ABOUT THIS TASK: All lines in the records that carry the string "functionality" are to be shown.

[Stored data]
● ● ●

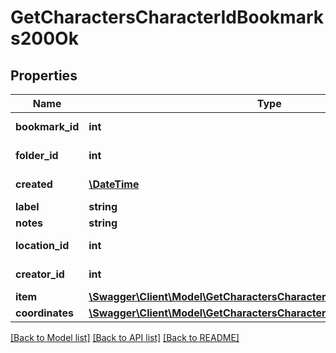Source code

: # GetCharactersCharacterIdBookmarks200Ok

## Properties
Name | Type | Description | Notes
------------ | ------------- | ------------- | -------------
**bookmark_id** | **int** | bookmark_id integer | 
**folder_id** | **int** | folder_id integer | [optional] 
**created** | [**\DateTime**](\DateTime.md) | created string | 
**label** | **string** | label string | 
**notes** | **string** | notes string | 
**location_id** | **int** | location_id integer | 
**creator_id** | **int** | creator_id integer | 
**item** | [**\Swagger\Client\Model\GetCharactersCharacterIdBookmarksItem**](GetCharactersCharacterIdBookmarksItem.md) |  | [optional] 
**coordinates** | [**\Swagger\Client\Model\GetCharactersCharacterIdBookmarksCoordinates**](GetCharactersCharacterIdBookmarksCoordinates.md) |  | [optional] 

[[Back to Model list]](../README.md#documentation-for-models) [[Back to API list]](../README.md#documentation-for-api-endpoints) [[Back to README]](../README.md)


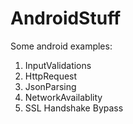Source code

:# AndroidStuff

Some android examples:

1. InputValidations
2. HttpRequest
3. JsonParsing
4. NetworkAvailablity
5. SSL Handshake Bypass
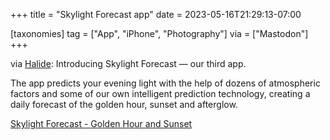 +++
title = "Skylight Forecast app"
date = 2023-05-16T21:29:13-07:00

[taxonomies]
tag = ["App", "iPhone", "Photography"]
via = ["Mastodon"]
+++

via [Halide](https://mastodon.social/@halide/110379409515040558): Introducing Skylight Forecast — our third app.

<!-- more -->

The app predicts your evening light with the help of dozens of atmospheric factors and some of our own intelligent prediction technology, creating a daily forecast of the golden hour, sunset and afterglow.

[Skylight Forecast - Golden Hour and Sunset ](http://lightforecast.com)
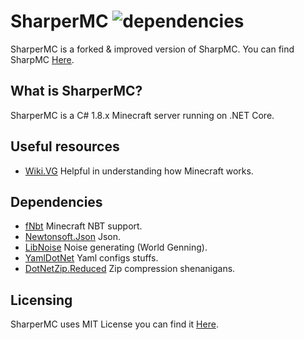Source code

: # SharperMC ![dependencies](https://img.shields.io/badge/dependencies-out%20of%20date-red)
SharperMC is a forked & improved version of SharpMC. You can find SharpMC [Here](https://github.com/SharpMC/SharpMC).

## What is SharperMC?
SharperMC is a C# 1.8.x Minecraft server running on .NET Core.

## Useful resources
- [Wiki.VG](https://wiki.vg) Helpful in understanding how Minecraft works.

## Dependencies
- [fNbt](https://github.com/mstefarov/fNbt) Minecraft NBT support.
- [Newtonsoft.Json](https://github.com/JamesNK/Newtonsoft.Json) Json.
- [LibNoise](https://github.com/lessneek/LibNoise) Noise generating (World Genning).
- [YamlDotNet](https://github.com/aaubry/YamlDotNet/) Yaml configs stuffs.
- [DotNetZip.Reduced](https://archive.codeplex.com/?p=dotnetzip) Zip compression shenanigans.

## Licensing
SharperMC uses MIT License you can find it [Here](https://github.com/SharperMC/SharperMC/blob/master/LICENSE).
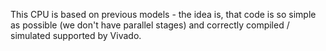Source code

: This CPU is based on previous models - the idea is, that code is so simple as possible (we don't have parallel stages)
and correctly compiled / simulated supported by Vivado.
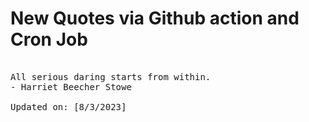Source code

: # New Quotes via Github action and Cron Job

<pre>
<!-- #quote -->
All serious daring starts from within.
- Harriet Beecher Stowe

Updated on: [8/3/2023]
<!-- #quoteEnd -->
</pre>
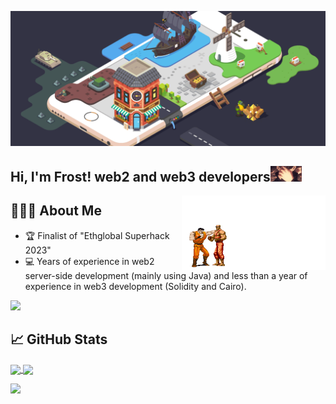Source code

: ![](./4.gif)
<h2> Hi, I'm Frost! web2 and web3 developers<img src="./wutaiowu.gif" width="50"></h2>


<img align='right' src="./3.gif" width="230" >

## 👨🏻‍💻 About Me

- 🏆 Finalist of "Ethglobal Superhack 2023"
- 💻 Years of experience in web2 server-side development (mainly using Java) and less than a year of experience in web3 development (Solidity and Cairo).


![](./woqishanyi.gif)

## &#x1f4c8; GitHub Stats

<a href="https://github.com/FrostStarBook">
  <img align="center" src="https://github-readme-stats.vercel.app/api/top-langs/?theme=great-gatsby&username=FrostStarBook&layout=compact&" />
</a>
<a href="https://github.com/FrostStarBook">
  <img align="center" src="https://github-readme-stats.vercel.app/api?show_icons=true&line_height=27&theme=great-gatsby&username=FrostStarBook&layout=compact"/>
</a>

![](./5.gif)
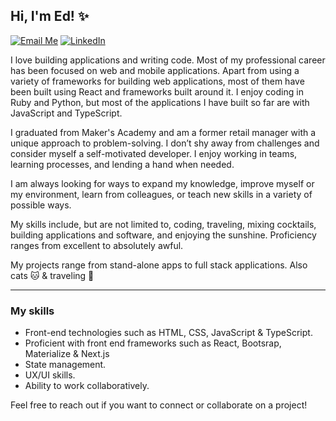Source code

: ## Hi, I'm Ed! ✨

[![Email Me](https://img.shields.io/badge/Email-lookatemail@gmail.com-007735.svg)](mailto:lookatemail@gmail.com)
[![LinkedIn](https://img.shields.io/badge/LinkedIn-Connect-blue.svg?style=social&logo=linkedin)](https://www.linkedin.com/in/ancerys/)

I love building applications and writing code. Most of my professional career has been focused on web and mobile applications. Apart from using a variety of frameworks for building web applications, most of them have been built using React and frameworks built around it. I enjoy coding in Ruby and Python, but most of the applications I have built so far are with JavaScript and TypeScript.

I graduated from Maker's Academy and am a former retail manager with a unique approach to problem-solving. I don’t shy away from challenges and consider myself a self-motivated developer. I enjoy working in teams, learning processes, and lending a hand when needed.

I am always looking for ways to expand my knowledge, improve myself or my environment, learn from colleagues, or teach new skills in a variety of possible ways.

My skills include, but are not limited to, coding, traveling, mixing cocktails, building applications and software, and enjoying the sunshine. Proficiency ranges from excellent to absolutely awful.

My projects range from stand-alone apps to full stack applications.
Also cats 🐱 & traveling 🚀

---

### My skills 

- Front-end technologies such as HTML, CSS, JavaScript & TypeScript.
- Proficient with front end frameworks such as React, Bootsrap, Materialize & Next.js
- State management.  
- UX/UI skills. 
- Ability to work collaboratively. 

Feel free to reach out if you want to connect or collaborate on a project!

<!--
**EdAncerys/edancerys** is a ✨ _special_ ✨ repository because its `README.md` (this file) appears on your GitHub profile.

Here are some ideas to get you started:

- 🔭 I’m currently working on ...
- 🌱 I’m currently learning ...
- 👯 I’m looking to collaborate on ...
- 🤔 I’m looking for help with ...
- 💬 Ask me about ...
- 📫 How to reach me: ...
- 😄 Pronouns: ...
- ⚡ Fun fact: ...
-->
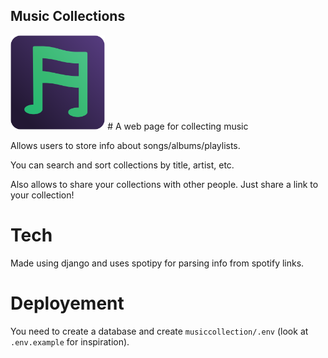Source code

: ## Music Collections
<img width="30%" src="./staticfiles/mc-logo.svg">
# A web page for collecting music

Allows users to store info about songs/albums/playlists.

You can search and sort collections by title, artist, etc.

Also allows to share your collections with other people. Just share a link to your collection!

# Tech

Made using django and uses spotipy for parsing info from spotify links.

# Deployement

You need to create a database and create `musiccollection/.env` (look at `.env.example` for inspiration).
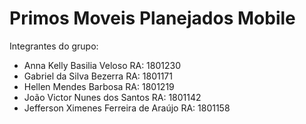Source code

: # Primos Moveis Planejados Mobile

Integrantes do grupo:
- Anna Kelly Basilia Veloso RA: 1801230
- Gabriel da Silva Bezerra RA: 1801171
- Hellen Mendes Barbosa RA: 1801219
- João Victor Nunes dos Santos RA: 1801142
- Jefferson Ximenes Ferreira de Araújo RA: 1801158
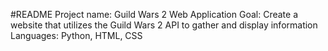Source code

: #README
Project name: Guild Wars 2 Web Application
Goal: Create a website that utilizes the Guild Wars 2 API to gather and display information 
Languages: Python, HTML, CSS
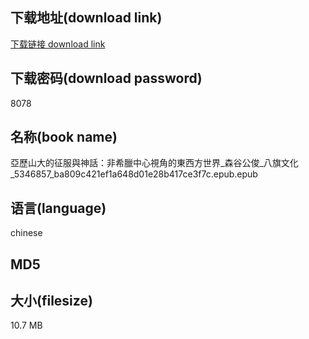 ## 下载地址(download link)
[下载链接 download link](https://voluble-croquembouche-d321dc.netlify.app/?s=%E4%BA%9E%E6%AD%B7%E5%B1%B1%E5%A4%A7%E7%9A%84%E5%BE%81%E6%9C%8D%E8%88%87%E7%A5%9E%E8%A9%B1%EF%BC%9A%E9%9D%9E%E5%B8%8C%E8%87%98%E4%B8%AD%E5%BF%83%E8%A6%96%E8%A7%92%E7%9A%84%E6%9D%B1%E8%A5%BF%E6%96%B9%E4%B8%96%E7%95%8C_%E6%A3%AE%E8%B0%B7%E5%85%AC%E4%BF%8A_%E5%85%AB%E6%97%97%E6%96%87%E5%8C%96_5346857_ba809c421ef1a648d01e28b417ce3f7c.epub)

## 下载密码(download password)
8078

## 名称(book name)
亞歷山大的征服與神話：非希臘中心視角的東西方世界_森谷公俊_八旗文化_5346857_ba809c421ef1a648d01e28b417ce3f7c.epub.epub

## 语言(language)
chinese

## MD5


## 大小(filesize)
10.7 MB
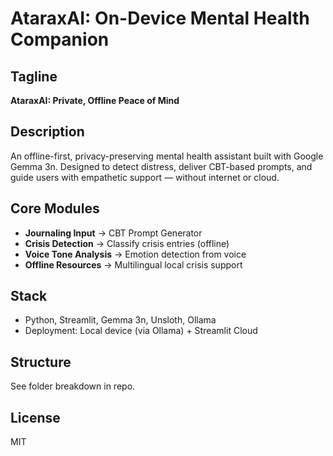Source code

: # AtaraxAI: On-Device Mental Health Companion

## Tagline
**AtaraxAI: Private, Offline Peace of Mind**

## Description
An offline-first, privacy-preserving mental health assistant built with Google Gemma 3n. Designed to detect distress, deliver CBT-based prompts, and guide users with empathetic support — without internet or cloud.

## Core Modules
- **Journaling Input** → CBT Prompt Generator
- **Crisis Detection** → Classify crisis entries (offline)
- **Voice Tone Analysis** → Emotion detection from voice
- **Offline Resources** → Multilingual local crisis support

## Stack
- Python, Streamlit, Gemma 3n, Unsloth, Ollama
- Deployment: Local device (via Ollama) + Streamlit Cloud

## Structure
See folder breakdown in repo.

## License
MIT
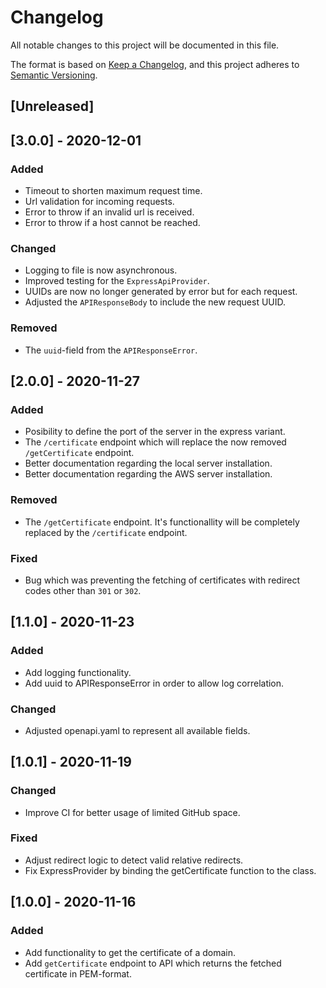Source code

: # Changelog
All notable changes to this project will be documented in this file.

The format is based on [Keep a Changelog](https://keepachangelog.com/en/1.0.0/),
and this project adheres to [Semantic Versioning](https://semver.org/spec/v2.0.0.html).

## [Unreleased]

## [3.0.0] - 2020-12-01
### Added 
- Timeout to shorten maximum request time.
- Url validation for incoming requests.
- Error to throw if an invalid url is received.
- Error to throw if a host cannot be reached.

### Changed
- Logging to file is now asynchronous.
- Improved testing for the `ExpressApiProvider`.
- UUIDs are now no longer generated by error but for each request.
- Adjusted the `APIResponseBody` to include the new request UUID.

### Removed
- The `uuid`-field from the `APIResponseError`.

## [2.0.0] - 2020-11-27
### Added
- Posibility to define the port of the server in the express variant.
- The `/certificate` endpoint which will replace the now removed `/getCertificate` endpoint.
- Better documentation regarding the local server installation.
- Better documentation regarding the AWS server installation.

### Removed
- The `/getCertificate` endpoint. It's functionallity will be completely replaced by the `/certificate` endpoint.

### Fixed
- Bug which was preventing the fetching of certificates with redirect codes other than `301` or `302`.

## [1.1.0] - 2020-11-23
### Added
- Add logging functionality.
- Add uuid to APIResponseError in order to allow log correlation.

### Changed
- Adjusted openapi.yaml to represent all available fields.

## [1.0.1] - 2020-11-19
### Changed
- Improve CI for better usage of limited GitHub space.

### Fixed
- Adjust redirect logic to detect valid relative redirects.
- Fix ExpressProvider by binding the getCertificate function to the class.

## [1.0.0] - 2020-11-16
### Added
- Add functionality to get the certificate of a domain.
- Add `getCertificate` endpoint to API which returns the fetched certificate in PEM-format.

● ● ●

SOLVED PROBLEM:
- Add logging functionality.
- Add functionality to get the certificate of a domain.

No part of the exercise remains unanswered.